▶ _Problem_
Every line of the material below should be output exactly as written, with the images skipped.

▶ _Data records_
Start of Block
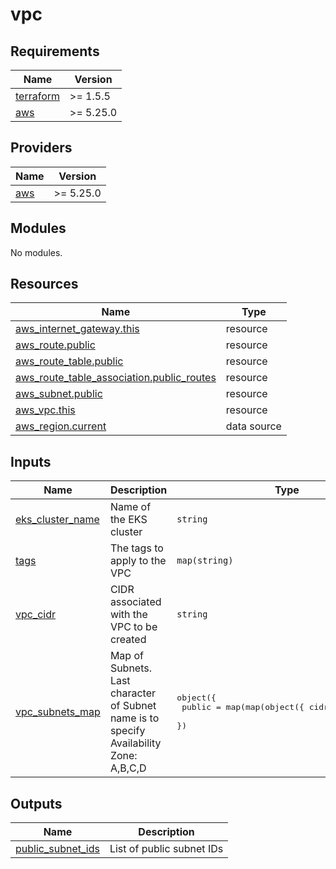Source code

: # vpc

<!-- BEGIN_TF_DOCS -->
## Requirements

| Name | Version |
|------|---------|
| <a name="requirement_terraform"></a> [terraform](#requirement\_terraform) | >= 1.5.5 |
| <a name="requirement_aws"></a> [aws](#requirement\_aws) | >= 5.25.0 |

## Providers

| Name | Version |
|------|---------|
| <a name="provider_aws"></a> [aws](#provider\_aws) | >= 5.25.0 |

## Modules

No modules.

## Resources

| Name | Type |
|------|------|
| [aws_internet_gateway.this](https://registry.terraform.io/providers/hashicorp/aws/latest/docs/resources/internet_gateway) | resource |
| [aws_route.public](https://registry.terraform.io/providers/hashicorp/aws/latest/docs/resources/route) | resource |
| [aws_route_table.public](https://registry.terraform.io/providers/hashicorp/aws/latest/docs/resources/route_table) | resource |
| [aws_route_table_association.public_routes](https://registry.terraform.io/providers/hashicorp/aws/latest/docs/resources/route_table_association) | resource |
| [aws_subnet.public](https://registry.terraform.io/providers/hashicorp/aws/latest/docs/resources/subnet) | resource |
| [aws_vpc.this](https://registry.terraform.io/providers/hashicorp/aws/latest/docs/resources/vpc) | resource |
| [aws_region.current](https://registry.terraform.io/providers/hashicorp/aws/latest/docs/data-sources/region) | data source |

## Inputs

| Name | Description | Type | Default | Required |
|------|-------------|------|---------|:--------:|
| <a name="input_eks_cluster_name"></a> [eks\_cluster\_name](#input\_eks\_cluster\_name) | Name of the EKS cluster | `string` | `""` | no |
| <a name="input_tags"></a> [tags](#input\_tags) | The tags to apply to the VPC | `map(string)` | `{}` | no |
| <a name="input_vpc_cidr"></a> [vpc\_cidr](#input\_vpc\_cidr) | CIDR associated with the VPC to be created | `string` | n/a | yes |
| <a name="input_vpc_subnets_map"></a> [vpc\_subnets\_map](#input\_vpc\_subnets\_map) | Map of Subnets. Last character of Subnet name is to specify Availability Zone: A,B,C,D | <pre>object({<br/>    public = map(map(object({ cidr = string })))<br/>  })</pre> | <pre>{<br/>  "public": {}<br/>}</pre> | no |

## Outputs

| Name | Description |
|------|-------------|
| <a name="output_public_subnet_ids"></a> [public\_subnet\_ids](#output\_public\_subnet\_ids) | List of public subnet IDs |
<!-- END_TF_DOCS -->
End of Block
▶ _Answer to this task_
Source code

: # vpc

<!-- BEGIN_TF_DOCS -->
## Requirements

| Name | Version |
|------|---------|
| <a name="requirement_terraform"></a> [terraform](#requirement\_terraform) | >= 1.5.5 |
| <a name="requirement_aws"></a> [aws](#requirement\_aws) | >= 5.25.0 |

## Providers

| Name | Version |
|------|---------|
| <a name="provider_aws"></a> [aws](#provider\_aws) | >= 5.25.0 |

## Modules

No modules.

## Resources

| Name | Type |
|------|------|
| [aws_internet_gateway.this](https://registry.terraform.io/providers/hashicorp/aws/latest/docs/resources/internet_gateway) | resource |
| [aws_route.public](https://registry.terraform.io/providers/hashicorp/aws/latest/docs/resources/route) | resource |
| [aws_route_table.public](https://registry.terraform.io/providers/hashicorp/aws/latest/docs/resources/route_table) | resource |
| [aws_route_table_association.public_routes](https://registry.terraform.io/providers/hashicorp/aws/latest/docs/resources/route_table_association) | resource |
| [aws_subnet.public](https://registry.terraform.io/providers/hashicorp/aws/latest/docs/resources/subnet) | resource |
| [aws_vpc.this](https://registry.terraform.io/providers/hashicorp/aws/latest/docs/resources/vpc) | resource |
| [aws_region.current](https://registry.terraform.io/providers/hashicorp/aws/latest/docs/data-sources/region) | data source |

## Inputs

| Name | Description | Type | Default | Required |
|------|-------------|------|---------|:--------:|
| <a name="input_eks_cluster_name"></a> [eks\_cluster\_name](#input\_eks\_cluster\_name) | Name of the EKS cluster | `string` | `""` | no |
| <a name="input_tags"></a> [tags](#input\_tags) | The tags to apply to the VPC | `map(string)` | `{}` | no |
| <a name="input_vpc_cidr"></a> [vpc\_cidr](#input\_vpc\_cidr) | CIDR associated with the VPC to be created | `string` | n/a | yes |
| <a name="input_vpc_subnets_map"></a> [vpc\_subnets\_map](#input\_vpc\_subnets\_map) | Map of Subnets. Last character of Subnet name is to specify Availability Zone: A,B,C,D | <pre>object({<br/>    public = map(map(object({ cidr = string })))<br/>  })</pre> | <pre>{<br/>  "public": {}<br/>}</pre> | no |

## Outputs

| Name | Description |
|------|-------------|
| <a name="output_public_subnet_ids"></a> [public\_subnet\_ids](#output\_public\_subnet\_ids) | List of public subnet IDs |
<!-- END_TF_DOCS -->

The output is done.